[Supplied material]
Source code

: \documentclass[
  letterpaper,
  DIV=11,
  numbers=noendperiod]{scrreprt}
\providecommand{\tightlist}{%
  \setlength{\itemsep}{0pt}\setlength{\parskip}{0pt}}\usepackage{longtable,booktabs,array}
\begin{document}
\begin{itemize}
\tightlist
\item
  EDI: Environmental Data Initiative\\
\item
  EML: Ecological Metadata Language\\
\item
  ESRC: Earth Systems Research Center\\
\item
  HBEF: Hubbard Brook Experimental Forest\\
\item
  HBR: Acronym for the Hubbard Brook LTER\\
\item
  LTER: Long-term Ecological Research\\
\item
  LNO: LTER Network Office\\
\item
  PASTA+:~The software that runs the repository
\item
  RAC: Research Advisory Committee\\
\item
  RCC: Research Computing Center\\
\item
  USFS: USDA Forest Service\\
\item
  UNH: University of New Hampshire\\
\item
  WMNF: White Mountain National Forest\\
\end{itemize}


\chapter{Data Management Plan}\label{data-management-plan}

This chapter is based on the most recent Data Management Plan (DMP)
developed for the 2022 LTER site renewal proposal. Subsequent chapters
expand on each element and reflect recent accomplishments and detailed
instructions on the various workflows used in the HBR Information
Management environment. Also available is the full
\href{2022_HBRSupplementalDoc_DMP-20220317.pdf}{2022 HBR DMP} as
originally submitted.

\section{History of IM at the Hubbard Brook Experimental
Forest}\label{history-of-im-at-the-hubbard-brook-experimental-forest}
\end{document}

[About this exercise] Copy each line of the listing in which the word "LTER" can be found.

[Your solution]
  HBR: Acronym for the Hubbard Brook LTER\\
  LTER: Long-term Ecological Research\\
  LNO: LTER Network Office\\
developed for the 2022 LTER site renewal proposal. Subsequent chapters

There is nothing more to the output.